Scientists say they now consider the Atlantic humpback dolphin, a little-known mammal that lives only on the ocean coasts of Western Africa, to be among the continent’s most endangered alongside gorillas, African wild dogs and black rhinos.
An assessment released this week by Wildlife Conservation Society (WCS) and the International Union for Conservation of Nature (ICUN) said the dolphin has been moved from the “vulnerable” list to IUCN’s “critically endangered” list.
The Sousa teuszii dolphin populations likely have dwindled to less than 1,500 breeding adults, living in small groups within a 7,000-meter range that extends from Western Sahara to Angola. The gray dolphins, about 2.5 meters long at maturity with a hump just below the dorsal fin, rarely venture more than a few kilometers from shore.
“They are highly susceptible to human activities in coastal waters, and threats include entanglement in fishing gear, offshore construction such as port development, and hunting for human consumption,” the WCS said in a release on Friday.
Researchers said marine protected areas, including a newly created a marine network in Gabon, support conservation efforts in the fight against hunting, fishing bycatch and habitat loss. In June, President Ali Bongo announced the launch of the network including nine marine parks and 11 aquatic reserves that is now the largest in Africa.

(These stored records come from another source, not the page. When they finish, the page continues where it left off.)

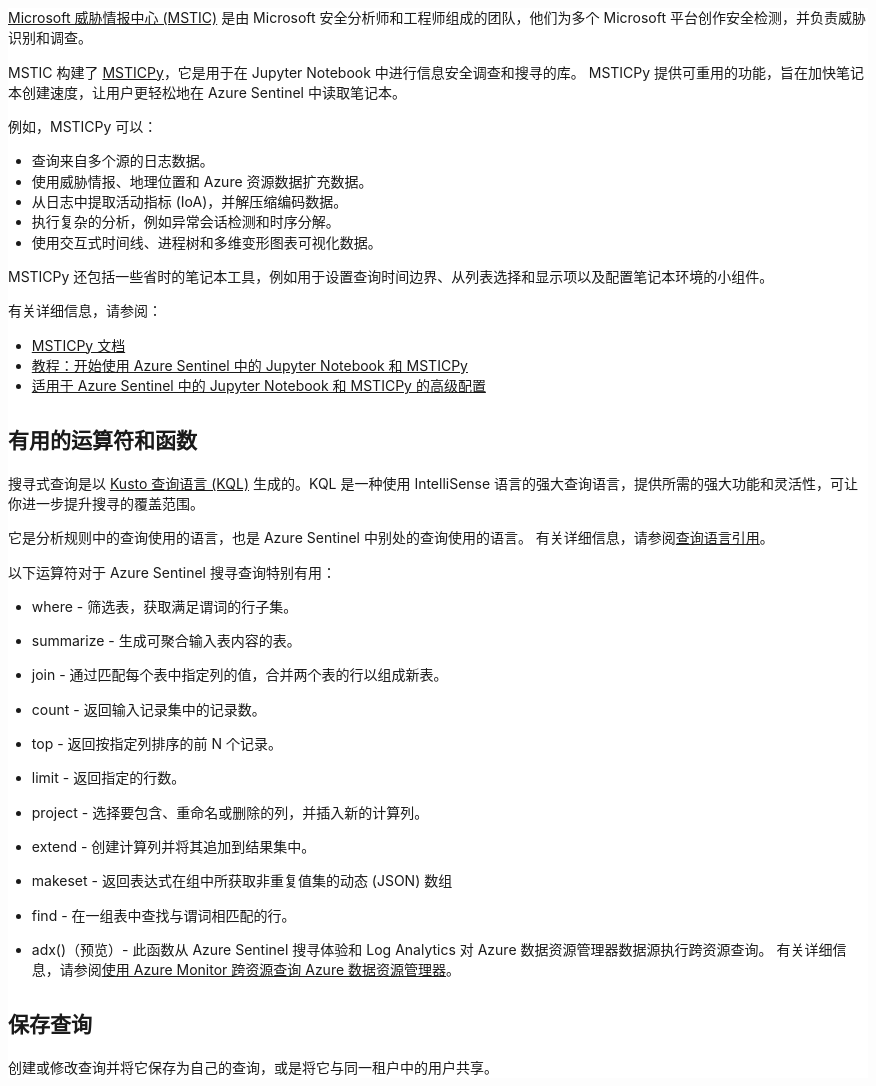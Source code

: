 [Microsoft 威胁情报中心 (MSTIC)](https://msrc-blog.microsoft.com/tag/mstic/) 是由 Microsoft 安全分析师和工程师组成的团队，他们为多个 Microsoft 平台创作安全检测，并负责威胁识别和调查。

MSTIC 构建了 [MSTICPy](https://github.com/Microsoft/msticpy)，它是用于在 Jupyter Notebook 中进行信息安全调查和搜寻的库。 MSTICPy 提供可重用的功能，旨在加快笔记本创建速度，让用户更轻松地在 Azure Sentinel 中读取笔记本。

例如，MSTICPy 可以：

- 查询来自多个源的日志数据。
- 使用威胁情报、地理位置和 Azure 资源数据扩充数据。
- 从日志中提取活动指标 (IoA)，并解压缩编码数据。
- 执行复杂的分析，例如异常会话检测和时序分解。
- 使用交互式时间线、进程树和多维变形图表可视化数据。

MSTICPy 还包括一些省时的笔记本工具，例如用于设置查询时间边界、从列表选择和显示项以及配置笔记本环境的小组件。

有关详细信息，请参阅：

- [MSTICPy 文档](https://msticpy.readthedocs.io/en/latest/)
- [教程：开始使用 Azure Sentinel 中的 Jupyter Notebook 和 MSTICPy](notebook-get-started.md)
- [适用于 Azure Sentinel 中的 Jupyter Notebook 和 MSTICPy 的高级配置](notebooks-msticpy-advanced.md)


## <a name="useful-operators-and-functions"></a>有用的运算符和函数

搜寻式查询是以 [Kusto 查询语言 (KQL)](/azure/data-explorer/kusto/query/) 生成的。KQL 是一种使用 IntelliSense 语言的强大查询语言，提供所需的强大功能和灵活性，可让你进一步提升搜寻的覆盖范围。

它是分析规则中的查询使用的语言，也是 Azure Sentinel 中别处的查询使用的语言。 有关详细信息，请参阅[查询语言引用](../azure-monitor/logs/get-started-queries.md)。

以下运算符对于 Azure Sentinel 搜寻查询特别有用：

- where - 筛选表，获取满足谓词的行子集。

- summarize - 生成可聚合输入表内容的表。

- join - 通过匹配每个表中指定列的值，合并两个表的行以组成新表。

- count - 返回输入记录集中的记录数。

- top - 返回按指定列排序的前 N 个记录。

- limit - 返回指定的行数。

- project - 选择要包含、重命名或删除的列，并插入新的计算列。

- extend - 创建计算列并将其追加到结果集中。

- makeset - 返回表达式在组中所获取非重复值集的动态 (JSON) 数组

- find - 在一组表中查找与谓词相匹配的行。

- adx()（预览）- 此函数从 Azure Sentinel 搜寻体验和 Log Analytics 对 Azure 数据资源管理器数据源执行跨资源查询。 有关详细信息，请参阅[使用 Azure Monitor 跨资源查询 Azure 数据资源管理器](../azure-monitor/logs/azure-monitor-data-explorer-proxy.md)。

## <a name="save-a-query"></a>保存查询

创建或修改查询并将它保存为自己的查询，或是将它与同一租户中的用户共享。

“The new Critically Endangered listing will hopefully provide greater attention and resources to mitigate primary and cumulative threats faced by the Atlantic humpback dolphin, as well as proactive strategies for protecting the species and its vital habitats in key parts of the range,” said Howard Rosenbaum, Director of WCS’s Ocean Giants Program and a member of the IUCN specialist group focused on the dolphin.